HERE is my confession. I have never been to an ANZAC Day dawn service. I have been to numerous war sites around the world, I’ve played two-up with Diggers in my local RSL on ANZAC Day, and watched them march on the streets of Brisbane, but I have never risen before the sun to listen to the hauntingly beautiful Last Post, which honours our soldiers who have died in global conflicts.
As a young backpacker, I followed in the footsteps of my peers and made the trek to Gallipoli to see where so many Aussie lives were lost on that impossible stretch of beach. I have stood in the trenches where they bled out and died. I remember the undeserved awe in which the Turkish regarded my pilgrimage, so astounded were they that so many young Australians would cross the oceans to honour their dead. I’ve visited the Egyptian pyramids from where the Aussies did some of their training in preparation for Turkey.

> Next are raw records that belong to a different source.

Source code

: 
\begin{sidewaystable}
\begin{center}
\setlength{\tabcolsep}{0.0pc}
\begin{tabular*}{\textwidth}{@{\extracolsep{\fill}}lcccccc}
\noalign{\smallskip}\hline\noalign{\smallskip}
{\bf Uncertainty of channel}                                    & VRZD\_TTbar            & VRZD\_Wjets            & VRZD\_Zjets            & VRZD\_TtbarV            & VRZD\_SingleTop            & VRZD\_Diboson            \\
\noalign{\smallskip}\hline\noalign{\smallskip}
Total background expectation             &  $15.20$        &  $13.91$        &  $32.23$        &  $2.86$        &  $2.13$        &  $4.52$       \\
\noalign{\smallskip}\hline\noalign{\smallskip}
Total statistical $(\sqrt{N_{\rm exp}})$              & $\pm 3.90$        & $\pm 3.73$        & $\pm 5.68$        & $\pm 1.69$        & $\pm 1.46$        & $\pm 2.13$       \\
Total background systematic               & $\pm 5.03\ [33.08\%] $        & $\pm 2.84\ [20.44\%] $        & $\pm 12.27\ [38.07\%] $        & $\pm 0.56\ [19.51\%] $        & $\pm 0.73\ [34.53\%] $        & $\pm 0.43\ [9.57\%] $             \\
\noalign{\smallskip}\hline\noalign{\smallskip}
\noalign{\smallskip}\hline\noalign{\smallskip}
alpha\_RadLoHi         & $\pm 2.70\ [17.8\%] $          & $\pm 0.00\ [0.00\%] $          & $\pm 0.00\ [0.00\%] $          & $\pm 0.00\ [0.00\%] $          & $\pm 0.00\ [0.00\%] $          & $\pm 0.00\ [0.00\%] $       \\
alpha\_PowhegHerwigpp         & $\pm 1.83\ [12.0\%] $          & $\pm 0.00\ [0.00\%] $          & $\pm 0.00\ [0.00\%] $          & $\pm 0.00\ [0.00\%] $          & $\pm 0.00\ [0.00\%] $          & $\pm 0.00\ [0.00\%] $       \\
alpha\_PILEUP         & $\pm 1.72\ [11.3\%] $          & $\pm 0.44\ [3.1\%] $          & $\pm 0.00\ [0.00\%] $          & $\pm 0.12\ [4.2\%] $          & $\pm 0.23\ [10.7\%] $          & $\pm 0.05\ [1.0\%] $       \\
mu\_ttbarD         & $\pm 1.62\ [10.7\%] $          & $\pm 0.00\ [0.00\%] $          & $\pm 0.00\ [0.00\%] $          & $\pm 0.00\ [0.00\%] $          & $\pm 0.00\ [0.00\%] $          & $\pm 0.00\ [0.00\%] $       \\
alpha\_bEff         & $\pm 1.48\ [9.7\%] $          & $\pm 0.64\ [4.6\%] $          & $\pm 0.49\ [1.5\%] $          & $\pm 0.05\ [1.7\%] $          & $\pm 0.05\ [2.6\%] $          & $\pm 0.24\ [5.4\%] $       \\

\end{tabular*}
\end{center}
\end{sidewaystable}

I have knelt in the gas chambers of Dachau in Germany and Auschwitz in Poland and wept at the futility of war itself. I have scanned the piles of suitcases, teeth, hair combs, reading glasses and shoes, and tried to imagine how those captured by the Nazis endured their fate. Tried to fathom the stroke of dumb luck that makes one person survive a war and another perish. I have sauntered through Switzerland and marvelled at how a country so tiny, and in the midst of all the combating countries, could remain neutral.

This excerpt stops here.